FISHER, District Judge.

The Secretary denied to Plaintiff, Grady L. Sparks, disability insurance benefits under the Federal Social Security Act, and on March 28,1963, Plaintiff was advised by letter that the Appeals Council of the Department of Health, Education and Welfare had denied his request for review of said decision.

The Plaintiff filed suit for judicial review and on December 23, 1963, judgment was rendered granting Plaintiff’s motion for summary judgment, reversing the final decision of the Appeals Council and finding that Plaintiff was entitled to a period of disability beginning July 1, 1960. Subsequent to the date of judgment, Plaintiff, acting by and through his attorney, Honorable Earl B. Stover, Silsbee, Texas, filed a motion requesting the Court to set a reasonable attorney’s fee and order that such attorney’s fee be paid. This motion was granted and on February 14, 1964, attorney’s fees in the amount of twenty (20%) per cent of Plaintiff’s total recovery of disability benefits, beginning July 1, 1960, and continuing to and through December 23, 1963, were allowed the attorney for Plaintiff.

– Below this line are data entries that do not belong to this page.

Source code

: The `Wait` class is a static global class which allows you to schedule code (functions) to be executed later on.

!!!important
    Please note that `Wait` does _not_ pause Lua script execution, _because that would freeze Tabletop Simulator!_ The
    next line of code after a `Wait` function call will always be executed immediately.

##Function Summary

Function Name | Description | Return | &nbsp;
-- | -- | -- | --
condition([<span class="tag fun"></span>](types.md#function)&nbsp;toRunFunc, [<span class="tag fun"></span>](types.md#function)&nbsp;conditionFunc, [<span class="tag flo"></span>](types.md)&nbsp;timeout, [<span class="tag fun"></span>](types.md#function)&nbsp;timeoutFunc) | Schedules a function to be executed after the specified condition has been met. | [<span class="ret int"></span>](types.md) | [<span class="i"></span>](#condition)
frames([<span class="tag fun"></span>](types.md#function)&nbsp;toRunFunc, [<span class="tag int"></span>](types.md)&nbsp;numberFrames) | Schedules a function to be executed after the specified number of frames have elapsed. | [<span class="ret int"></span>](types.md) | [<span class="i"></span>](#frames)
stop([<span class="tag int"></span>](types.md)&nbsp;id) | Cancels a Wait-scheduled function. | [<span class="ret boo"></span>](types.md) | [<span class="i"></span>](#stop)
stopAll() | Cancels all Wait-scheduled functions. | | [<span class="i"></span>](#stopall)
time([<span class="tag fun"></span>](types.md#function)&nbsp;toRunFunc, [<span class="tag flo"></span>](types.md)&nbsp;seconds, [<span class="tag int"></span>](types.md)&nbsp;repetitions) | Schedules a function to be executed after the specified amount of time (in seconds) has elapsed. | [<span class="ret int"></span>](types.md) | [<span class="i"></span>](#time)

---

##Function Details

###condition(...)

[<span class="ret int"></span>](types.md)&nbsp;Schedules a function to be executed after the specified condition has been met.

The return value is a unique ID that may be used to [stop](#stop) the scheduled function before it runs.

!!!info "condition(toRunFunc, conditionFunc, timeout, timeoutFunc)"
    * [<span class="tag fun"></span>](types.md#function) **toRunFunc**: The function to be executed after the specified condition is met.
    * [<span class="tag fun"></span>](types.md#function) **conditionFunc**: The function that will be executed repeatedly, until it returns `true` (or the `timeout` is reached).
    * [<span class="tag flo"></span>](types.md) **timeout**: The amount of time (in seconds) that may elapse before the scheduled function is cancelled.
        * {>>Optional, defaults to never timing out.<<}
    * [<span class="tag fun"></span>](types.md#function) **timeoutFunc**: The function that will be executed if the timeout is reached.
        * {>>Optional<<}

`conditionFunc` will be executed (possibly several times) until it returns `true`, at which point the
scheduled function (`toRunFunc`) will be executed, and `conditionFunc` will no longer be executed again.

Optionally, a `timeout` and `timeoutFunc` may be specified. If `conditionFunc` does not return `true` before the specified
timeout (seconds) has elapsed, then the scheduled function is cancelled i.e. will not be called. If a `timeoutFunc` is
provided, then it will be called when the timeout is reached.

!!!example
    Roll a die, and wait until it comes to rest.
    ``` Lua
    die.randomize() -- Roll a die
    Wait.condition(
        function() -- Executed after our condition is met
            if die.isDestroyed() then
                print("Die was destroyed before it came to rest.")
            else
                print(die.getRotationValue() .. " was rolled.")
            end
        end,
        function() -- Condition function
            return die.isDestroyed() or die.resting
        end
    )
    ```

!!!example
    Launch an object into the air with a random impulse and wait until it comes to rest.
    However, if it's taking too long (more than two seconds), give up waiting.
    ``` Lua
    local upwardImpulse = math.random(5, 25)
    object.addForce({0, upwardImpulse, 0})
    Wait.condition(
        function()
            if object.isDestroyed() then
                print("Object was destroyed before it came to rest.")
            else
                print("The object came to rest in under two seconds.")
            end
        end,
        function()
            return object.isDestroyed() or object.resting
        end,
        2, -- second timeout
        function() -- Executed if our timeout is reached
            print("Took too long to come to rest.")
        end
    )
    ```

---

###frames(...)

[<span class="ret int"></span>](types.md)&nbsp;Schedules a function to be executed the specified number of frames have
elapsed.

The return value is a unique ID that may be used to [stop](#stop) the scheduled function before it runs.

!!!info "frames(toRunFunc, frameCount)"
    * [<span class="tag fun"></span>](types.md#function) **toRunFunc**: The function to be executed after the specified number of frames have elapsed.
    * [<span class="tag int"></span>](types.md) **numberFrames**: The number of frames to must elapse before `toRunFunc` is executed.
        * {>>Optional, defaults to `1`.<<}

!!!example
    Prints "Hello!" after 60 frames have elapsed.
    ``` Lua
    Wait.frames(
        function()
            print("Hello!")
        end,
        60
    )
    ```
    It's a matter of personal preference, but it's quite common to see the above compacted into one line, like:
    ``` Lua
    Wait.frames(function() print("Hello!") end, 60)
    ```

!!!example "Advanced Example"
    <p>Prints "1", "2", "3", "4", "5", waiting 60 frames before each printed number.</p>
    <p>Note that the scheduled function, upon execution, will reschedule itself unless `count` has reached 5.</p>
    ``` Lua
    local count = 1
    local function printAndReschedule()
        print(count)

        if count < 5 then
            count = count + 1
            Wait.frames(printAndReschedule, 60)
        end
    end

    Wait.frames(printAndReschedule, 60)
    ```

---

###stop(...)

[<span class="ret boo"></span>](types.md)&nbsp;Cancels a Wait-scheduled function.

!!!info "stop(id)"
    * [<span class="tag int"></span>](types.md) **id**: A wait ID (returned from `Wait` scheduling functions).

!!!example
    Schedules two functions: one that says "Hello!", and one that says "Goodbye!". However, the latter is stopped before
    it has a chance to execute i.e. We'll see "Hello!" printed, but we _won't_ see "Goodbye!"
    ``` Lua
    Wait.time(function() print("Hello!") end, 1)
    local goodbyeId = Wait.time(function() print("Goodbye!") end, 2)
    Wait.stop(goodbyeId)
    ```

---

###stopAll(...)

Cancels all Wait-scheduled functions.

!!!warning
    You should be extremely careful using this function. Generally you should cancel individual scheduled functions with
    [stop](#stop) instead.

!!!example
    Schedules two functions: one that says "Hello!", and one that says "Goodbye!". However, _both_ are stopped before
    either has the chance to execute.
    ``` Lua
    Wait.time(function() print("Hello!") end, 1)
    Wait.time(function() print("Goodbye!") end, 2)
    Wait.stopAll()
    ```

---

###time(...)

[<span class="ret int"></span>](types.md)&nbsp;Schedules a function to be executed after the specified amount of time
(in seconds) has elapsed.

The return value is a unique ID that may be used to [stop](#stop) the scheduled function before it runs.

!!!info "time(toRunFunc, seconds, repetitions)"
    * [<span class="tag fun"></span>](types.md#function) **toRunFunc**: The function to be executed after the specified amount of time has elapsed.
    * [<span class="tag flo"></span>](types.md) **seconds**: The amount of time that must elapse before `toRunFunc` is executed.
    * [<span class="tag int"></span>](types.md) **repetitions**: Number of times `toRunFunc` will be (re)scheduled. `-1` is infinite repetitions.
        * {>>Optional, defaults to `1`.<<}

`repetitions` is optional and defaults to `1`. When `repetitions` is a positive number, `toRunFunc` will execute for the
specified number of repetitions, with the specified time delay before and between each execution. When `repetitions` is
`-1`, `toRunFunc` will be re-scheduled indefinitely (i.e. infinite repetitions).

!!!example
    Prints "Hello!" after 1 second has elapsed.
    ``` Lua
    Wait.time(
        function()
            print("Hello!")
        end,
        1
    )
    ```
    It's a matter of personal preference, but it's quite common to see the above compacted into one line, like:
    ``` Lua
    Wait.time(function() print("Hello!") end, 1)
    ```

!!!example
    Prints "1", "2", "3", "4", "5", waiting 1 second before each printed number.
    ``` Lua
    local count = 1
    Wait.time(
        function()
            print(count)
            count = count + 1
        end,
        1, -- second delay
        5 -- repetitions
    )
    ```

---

The Defendant then filed a motion requesting that the court alter and amend the attorney’s fee order for the reason that said order directs the Secretary of Health, Education and Welfare to violate Section 405(i) of the Act;1 ******that there is no basis under the Act for the award of attorney’s fees and that the order violates Section 407 of the Act.2

[510]*510Plaintiff, Grady L. Sparks, was fifty-two years of age at the time of his appearance before the hearing examiner, and such hearing resulted in a denial of any benefit payments to him. The first mention in the record of Plaintiff’s having an attorney appears by way of his attorney having filed for him, on May 22, 1963, Plaintiff’s Original Complaint. Thus, before the employment of counsel, Plaintiff’s individual efforts had resulted in complete failure. This Court awarded attorney’s fees in the amount of twenty (20%) per cent of the claimant’s accrued, total recovery, not on the basis of any employment contract that may or may not have existed between claimant and his attorney, but solely on the basis of the reasonable value of legal services rendered.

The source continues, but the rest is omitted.